▶ **ACTIVITY**
Wherever "useful" appears in a line of the listing, that line should be returned.
☆ ☆ ☆
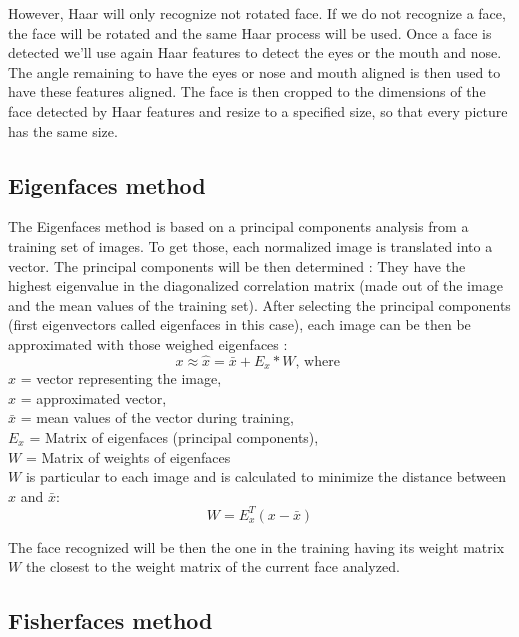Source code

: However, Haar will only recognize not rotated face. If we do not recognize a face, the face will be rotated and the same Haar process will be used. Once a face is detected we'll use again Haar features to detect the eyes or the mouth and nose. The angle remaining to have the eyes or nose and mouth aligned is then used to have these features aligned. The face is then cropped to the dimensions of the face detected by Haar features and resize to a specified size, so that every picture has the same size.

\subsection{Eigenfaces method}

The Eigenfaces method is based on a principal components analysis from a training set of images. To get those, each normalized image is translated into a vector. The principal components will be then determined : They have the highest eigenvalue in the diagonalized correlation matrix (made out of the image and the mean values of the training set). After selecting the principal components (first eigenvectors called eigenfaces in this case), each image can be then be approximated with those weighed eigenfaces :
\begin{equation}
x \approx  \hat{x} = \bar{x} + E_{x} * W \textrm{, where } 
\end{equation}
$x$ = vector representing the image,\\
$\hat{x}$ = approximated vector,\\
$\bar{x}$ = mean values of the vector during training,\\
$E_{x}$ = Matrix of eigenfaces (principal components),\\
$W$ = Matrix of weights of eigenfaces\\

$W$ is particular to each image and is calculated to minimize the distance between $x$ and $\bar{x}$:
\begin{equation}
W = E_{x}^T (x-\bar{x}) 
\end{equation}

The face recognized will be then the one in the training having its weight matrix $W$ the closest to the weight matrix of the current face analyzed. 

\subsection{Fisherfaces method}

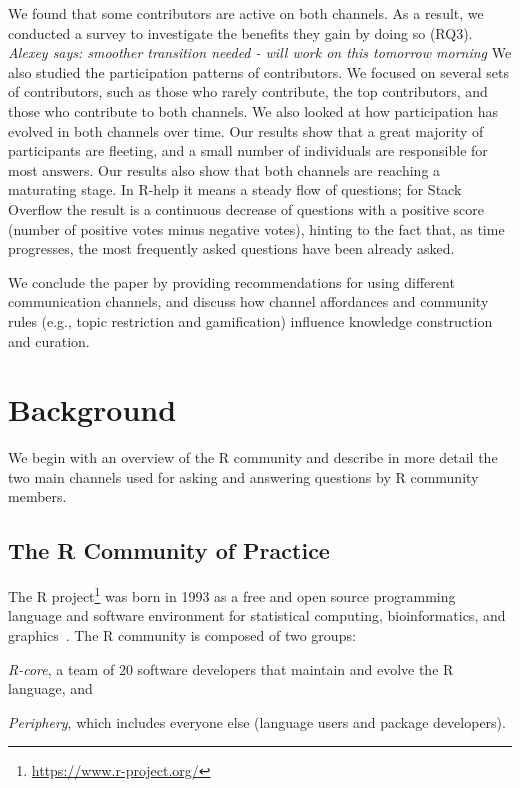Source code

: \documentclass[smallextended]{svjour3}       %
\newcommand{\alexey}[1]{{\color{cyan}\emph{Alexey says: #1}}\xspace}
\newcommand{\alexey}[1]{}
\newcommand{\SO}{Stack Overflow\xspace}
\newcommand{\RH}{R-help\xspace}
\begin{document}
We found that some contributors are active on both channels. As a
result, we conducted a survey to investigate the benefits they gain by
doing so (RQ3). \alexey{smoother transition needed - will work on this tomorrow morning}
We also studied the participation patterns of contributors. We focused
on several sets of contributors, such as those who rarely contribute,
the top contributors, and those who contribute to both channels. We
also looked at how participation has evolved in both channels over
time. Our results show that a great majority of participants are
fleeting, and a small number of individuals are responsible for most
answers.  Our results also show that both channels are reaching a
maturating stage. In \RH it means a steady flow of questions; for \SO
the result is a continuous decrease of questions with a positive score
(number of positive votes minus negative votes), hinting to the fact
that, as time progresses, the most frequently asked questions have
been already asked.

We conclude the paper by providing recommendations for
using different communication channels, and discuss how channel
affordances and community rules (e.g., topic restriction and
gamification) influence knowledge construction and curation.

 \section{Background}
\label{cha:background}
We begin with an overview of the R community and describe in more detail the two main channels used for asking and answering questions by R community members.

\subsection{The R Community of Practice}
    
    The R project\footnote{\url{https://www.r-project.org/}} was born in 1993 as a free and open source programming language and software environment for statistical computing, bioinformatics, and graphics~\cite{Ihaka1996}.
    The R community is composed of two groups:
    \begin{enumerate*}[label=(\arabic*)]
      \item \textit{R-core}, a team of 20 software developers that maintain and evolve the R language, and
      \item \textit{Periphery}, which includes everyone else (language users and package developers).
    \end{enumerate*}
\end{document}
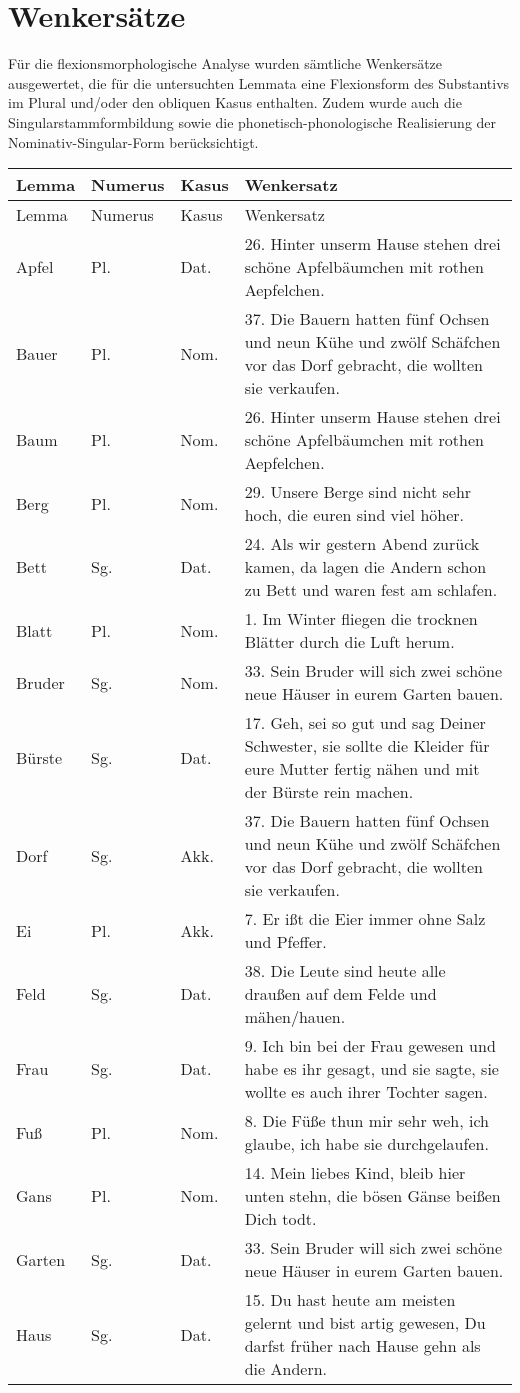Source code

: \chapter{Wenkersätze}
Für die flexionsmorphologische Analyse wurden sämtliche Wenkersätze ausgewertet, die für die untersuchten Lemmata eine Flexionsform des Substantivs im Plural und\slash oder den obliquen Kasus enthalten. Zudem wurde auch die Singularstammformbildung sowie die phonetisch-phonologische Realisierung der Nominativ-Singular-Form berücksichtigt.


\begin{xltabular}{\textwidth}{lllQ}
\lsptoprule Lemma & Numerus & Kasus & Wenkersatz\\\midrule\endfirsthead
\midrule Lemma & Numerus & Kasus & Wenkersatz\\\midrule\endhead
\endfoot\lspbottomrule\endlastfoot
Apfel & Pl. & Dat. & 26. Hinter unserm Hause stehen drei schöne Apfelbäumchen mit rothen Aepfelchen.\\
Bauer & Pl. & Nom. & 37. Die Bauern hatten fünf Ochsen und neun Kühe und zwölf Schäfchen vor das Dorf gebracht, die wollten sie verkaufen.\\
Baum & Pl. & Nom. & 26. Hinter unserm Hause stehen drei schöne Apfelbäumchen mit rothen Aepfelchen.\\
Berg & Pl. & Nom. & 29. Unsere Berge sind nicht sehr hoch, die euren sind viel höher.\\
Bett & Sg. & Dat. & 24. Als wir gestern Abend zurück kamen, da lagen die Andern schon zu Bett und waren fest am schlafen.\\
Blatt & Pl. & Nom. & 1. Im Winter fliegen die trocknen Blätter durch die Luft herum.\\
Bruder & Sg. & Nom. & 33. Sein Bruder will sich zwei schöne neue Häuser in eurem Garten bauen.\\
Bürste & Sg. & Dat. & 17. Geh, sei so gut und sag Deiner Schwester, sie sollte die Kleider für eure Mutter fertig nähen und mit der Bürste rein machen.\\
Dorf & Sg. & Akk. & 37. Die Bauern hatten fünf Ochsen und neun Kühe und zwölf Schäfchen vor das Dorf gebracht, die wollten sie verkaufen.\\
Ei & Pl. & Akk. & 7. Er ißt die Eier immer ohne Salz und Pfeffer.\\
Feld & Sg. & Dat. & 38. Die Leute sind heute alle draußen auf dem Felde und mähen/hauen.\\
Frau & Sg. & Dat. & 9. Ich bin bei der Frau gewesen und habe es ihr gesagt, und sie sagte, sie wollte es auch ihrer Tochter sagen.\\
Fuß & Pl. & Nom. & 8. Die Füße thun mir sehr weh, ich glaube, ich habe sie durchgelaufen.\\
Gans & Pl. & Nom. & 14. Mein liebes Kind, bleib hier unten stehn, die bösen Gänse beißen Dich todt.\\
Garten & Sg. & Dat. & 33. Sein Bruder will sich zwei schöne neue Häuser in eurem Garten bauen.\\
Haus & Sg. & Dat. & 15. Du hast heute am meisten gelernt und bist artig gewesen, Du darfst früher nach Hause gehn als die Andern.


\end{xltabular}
☆ ☆ ☆
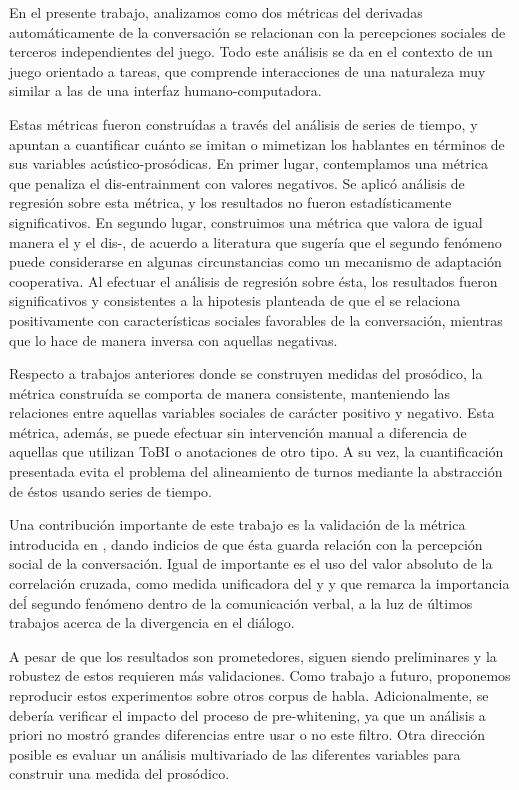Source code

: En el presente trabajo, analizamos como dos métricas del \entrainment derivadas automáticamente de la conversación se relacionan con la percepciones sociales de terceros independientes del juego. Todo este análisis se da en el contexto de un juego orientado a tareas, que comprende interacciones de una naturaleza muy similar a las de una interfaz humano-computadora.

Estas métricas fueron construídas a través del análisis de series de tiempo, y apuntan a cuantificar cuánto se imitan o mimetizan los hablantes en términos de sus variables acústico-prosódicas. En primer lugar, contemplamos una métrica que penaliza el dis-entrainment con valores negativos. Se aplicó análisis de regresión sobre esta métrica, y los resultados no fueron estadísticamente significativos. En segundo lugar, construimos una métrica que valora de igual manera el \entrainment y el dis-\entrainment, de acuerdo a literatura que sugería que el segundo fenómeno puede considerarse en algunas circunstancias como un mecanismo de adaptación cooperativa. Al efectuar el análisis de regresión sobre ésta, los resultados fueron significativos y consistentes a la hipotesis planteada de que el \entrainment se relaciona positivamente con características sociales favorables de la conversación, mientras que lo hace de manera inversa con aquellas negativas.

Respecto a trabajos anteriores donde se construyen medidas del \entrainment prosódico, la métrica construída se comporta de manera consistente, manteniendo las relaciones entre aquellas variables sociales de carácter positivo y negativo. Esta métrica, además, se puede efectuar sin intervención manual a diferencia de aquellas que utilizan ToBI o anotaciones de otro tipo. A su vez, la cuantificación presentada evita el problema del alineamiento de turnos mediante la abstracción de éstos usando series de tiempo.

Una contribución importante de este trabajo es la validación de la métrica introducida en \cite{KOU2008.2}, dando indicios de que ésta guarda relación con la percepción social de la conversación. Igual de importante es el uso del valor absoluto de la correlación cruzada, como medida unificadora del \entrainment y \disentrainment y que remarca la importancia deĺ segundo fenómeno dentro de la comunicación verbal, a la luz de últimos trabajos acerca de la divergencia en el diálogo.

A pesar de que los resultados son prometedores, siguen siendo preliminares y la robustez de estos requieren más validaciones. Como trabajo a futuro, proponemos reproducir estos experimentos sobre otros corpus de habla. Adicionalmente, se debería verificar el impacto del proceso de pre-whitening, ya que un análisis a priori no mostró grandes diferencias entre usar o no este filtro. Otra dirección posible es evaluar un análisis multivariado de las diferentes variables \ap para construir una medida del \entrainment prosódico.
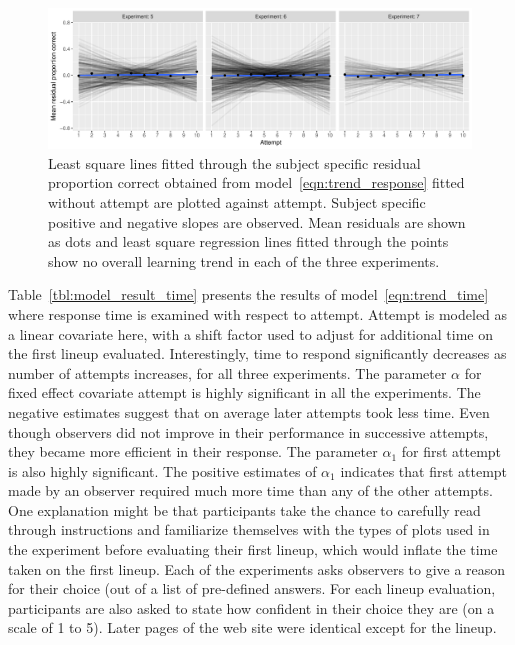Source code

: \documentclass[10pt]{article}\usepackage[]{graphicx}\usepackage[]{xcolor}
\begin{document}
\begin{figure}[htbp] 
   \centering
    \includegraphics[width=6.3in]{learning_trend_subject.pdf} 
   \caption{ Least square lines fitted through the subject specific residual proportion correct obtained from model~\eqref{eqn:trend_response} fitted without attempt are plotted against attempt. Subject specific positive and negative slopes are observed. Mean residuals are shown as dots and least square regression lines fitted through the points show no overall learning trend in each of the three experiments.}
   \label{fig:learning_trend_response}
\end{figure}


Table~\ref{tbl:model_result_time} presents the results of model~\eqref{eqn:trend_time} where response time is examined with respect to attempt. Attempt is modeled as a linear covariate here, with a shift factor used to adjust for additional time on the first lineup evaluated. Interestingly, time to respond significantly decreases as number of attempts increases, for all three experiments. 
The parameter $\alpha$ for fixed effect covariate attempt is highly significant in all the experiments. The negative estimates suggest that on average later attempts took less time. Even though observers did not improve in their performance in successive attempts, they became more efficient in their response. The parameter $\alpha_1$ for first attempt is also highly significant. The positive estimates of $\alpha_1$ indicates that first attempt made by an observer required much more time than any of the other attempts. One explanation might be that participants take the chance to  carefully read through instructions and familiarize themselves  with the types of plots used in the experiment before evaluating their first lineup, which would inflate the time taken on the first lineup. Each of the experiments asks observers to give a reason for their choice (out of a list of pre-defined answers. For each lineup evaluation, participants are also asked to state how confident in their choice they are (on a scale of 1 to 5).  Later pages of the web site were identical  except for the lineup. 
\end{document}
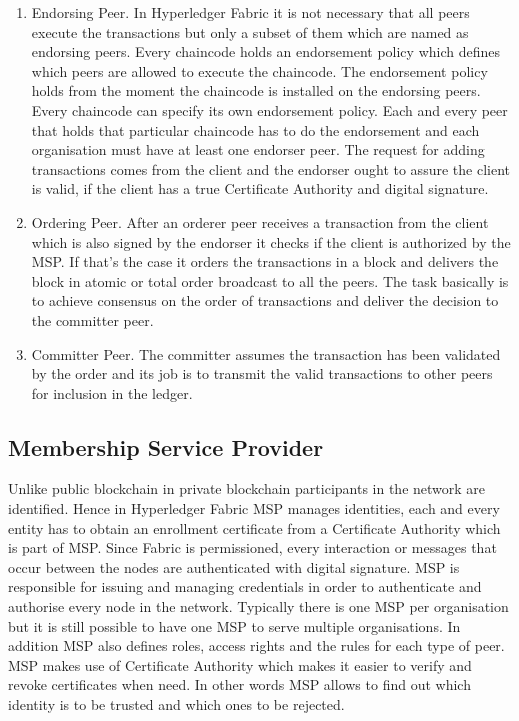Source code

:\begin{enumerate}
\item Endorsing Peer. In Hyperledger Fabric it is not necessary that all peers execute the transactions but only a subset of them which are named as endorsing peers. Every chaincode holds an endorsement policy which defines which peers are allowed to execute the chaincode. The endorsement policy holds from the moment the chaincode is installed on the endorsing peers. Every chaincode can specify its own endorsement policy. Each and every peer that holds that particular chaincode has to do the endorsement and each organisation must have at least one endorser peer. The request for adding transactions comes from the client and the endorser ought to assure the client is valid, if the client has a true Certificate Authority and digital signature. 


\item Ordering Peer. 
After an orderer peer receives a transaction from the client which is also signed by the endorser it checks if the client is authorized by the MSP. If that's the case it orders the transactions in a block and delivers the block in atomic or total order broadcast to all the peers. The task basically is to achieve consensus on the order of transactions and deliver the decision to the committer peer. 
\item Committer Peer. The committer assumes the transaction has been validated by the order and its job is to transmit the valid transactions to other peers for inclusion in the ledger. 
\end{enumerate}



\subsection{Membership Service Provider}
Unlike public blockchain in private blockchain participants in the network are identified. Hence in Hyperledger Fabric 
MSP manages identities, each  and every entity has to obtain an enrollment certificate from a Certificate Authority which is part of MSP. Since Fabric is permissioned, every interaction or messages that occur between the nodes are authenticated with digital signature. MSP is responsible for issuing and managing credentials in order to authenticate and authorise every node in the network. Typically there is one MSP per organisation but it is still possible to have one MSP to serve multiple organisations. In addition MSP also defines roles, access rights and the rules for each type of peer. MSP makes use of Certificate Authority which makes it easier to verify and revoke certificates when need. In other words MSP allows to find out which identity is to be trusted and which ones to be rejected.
☆ ☆ ☆
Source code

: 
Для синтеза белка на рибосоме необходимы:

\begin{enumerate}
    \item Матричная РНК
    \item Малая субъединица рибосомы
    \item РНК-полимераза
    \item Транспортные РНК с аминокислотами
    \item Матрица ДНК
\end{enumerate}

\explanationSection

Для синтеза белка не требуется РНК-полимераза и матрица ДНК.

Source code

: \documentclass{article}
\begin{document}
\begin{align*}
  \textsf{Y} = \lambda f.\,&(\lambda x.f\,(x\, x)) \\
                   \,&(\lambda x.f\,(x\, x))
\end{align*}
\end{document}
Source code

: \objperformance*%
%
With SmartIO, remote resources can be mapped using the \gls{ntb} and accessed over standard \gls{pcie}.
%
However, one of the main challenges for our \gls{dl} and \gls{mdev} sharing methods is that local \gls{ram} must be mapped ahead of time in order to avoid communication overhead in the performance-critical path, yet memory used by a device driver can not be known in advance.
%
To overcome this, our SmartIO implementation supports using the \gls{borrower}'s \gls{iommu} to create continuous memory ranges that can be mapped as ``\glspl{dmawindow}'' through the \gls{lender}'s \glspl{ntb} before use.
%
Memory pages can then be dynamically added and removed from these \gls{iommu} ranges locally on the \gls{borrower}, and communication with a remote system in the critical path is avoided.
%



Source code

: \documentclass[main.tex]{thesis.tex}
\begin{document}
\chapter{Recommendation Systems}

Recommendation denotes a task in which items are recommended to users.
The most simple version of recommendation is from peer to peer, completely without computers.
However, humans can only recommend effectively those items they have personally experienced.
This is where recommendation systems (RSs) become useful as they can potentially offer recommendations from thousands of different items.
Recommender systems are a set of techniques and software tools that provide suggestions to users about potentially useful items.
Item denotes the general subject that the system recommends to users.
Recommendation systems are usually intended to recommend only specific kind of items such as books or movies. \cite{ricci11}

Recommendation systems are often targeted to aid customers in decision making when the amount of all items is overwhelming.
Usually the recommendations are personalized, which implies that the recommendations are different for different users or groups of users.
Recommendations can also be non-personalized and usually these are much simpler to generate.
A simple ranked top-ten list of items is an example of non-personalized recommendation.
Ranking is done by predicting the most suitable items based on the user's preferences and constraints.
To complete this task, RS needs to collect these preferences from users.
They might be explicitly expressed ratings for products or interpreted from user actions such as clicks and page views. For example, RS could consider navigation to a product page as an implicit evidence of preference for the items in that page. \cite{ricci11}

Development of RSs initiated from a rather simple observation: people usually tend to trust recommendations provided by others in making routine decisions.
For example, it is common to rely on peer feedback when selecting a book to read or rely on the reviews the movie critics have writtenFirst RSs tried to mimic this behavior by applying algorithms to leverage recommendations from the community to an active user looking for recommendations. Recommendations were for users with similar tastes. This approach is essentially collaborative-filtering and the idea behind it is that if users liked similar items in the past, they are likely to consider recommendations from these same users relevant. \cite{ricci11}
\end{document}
☆ ☆ ☆
▶ **EXPECTED ANSWER**
This is where recommendation systems (RSs) become useful as they can potentially offer recommendations from thousands of different items.
Recommender systems are a set of techniques and software tools that provide suggestions to users about potentially useful items.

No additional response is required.